Doenças virais podem ser erradicadas por vacinas eficazes. A varíola foi erradicada em 1978, e a peste bovina (causada por um vírus estreitamente relacionado com o vírus do sarampo humano) foi erradicada em 2011. A ampla vacinação quase erradicou poliomielite em todo o mundo, mas ainda ocorrem casos em regiões com imunização incompleta, como na África subsaariana e no sul da Ásia. O sarampo foi praticamente erradicado de algumas regiões do mundo, nomeadamente das Américas, mas como o sarampo é altamente contagioso e a cobertura vacinal é incompleta mesmo nas regiões onde é considerado erradicado, a erradicação final não é iminente.
As perspectivas para o desenvolvimento de vacinas e erradicação de outras infecções virais mais intratáveis (como o HIV) são atualmente incertas.
Imunoglobulinas
Imunoglobulinas estão disponíveis para imunização passiva profilática em situações limitadas.

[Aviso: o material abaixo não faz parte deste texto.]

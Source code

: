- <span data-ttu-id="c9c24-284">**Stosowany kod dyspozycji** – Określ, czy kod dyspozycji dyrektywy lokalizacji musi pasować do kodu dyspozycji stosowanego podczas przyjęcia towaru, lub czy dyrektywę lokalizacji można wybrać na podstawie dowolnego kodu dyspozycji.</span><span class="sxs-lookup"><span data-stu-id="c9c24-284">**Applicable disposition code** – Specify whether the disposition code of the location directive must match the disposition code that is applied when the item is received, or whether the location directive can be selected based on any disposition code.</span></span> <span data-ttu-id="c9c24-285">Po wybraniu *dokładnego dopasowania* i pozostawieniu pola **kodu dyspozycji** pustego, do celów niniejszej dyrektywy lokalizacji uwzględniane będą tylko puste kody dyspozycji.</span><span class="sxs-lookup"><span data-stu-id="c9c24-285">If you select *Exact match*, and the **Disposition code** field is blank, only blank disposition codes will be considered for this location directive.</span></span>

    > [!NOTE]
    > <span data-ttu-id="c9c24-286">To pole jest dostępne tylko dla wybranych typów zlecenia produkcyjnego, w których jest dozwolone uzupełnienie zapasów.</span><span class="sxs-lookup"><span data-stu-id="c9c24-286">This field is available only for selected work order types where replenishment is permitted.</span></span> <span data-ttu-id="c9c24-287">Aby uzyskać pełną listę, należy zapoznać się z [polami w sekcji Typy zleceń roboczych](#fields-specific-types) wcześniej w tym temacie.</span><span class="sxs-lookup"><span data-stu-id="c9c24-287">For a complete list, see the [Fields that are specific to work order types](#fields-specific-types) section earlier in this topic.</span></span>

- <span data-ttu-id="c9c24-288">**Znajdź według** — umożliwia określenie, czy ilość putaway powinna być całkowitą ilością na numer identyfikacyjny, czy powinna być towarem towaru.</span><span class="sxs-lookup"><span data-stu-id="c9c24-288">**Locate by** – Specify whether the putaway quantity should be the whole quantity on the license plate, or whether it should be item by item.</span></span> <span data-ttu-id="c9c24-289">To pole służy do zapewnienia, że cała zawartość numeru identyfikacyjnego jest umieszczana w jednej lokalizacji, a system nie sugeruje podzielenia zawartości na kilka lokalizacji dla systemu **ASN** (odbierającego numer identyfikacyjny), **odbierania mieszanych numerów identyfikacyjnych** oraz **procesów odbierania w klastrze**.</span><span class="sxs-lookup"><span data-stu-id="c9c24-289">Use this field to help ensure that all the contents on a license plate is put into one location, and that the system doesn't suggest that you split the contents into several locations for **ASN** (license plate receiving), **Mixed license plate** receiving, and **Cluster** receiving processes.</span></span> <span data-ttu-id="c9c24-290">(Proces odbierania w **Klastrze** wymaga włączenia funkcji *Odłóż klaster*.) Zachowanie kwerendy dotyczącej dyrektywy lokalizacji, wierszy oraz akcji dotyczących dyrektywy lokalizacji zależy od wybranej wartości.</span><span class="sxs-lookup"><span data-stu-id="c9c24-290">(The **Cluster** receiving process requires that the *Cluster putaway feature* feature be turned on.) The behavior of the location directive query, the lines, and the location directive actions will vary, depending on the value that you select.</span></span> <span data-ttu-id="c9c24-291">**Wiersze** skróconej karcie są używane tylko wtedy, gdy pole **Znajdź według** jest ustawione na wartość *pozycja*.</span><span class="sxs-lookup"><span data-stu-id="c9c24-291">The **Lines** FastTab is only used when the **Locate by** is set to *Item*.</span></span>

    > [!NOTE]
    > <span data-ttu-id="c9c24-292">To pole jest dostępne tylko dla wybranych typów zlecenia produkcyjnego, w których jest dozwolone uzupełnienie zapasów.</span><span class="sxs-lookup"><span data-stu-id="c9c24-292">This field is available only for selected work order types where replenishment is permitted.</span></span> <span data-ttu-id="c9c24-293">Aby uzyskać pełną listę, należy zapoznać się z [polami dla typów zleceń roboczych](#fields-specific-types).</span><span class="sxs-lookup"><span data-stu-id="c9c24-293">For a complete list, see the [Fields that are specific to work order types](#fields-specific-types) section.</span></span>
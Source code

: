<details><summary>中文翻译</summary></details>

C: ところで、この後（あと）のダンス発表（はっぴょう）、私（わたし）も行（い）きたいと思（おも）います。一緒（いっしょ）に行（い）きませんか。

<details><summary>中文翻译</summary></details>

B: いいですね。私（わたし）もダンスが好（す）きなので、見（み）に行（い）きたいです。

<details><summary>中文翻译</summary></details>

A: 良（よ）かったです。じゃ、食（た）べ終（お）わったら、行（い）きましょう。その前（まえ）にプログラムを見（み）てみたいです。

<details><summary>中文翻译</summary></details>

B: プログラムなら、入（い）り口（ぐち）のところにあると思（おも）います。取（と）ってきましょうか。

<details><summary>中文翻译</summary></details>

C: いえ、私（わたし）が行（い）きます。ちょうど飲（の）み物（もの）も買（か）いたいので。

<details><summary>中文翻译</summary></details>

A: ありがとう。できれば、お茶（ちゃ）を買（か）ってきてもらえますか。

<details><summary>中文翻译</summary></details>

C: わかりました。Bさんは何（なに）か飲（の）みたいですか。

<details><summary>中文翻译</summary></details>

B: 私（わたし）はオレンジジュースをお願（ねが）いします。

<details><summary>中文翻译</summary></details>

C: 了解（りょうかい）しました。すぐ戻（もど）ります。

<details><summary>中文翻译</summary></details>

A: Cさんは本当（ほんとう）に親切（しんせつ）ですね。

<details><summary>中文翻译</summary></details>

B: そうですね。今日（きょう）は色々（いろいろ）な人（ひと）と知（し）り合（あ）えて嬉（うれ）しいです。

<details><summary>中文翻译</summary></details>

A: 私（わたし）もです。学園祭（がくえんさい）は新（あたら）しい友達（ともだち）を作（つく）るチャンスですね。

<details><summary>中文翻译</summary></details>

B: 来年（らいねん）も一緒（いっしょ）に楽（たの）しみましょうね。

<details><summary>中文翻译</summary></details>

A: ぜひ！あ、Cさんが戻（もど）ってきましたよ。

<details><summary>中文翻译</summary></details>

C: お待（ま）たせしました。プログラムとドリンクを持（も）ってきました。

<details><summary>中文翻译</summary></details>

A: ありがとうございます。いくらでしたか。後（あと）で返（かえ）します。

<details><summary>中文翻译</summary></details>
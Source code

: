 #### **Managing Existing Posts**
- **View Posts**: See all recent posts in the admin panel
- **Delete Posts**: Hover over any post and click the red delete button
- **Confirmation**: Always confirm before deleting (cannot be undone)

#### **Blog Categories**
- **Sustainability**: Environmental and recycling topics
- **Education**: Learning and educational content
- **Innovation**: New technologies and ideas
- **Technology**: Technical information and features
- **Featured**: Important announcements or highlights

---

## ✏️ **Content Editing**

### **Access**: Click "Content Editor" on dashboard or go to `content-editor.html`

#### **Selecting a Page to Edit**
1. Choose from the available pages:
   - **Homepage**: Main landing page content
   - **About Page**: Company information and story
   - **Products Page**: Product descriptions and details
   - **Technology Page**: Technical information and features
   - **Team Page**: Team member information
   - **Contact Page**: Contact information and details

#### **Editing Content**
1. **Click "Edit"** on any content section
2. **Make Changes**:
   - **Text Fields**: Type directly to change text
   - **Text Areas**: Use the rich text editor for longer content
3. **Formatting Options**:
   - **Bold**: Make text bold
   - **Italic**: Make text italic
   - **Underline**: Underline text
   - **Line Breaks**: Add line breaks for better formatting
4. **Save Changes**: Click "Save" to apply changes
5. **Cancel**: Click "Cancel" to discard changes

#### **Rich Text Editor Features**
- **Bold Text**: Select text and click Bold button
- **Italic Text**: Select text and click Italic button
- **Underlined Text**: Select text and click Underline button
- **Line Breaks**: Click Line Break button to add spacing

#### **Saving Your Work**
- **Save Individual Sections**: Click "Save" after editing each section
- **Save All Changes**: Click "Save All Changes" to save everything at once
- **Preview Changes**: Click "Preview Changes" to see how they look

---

Podem ser utilizados pré-exposição (p. ex., para hepatite A), pós-exposição (p. ex., raiva, varicela, vírus sincicial respiratório, hepatite) e para tratar doenças (p. ex., eczema vaccinatum).
Medidas de proteção
Muitas infecções virais podem ser evitadas por meio de medidas de proteção de rotina (que variam dependendo do modo de transmissão de um determinado agente).
Medidas importantes de prevenção incluem
Lavar as mãos
Preparação adequada de alimentos e tratamento da água
Evitar contato com pessoas enfermas
Práticas sexuais mais seguras
Uso de máscara
Distanciamento físico quando apropriado (p. ex., para prevenção de covid-19)
Para infecções por insetos vetores (p. ex., mosquitos, carrapatos), a proteção pessoal contra picadas de vetores é importante, como repelentes e roupas adequadas.
Para infecções como Infecção pelo vírus Ebola, evitar contato com sangue e líquidos corporais (como urina, fezes, saliva, suor, vômitos, leite materno, líquido amniótico, sêmen e líquidos vaginais) de pessoas enfermas é uma medida protetora importante. Deve-se evitar o contato com o sêmen de um homem que se recuperou da infecção pelo vírus Ebola até que os exames mostrem que o vírus desapareceu de seu sêmen.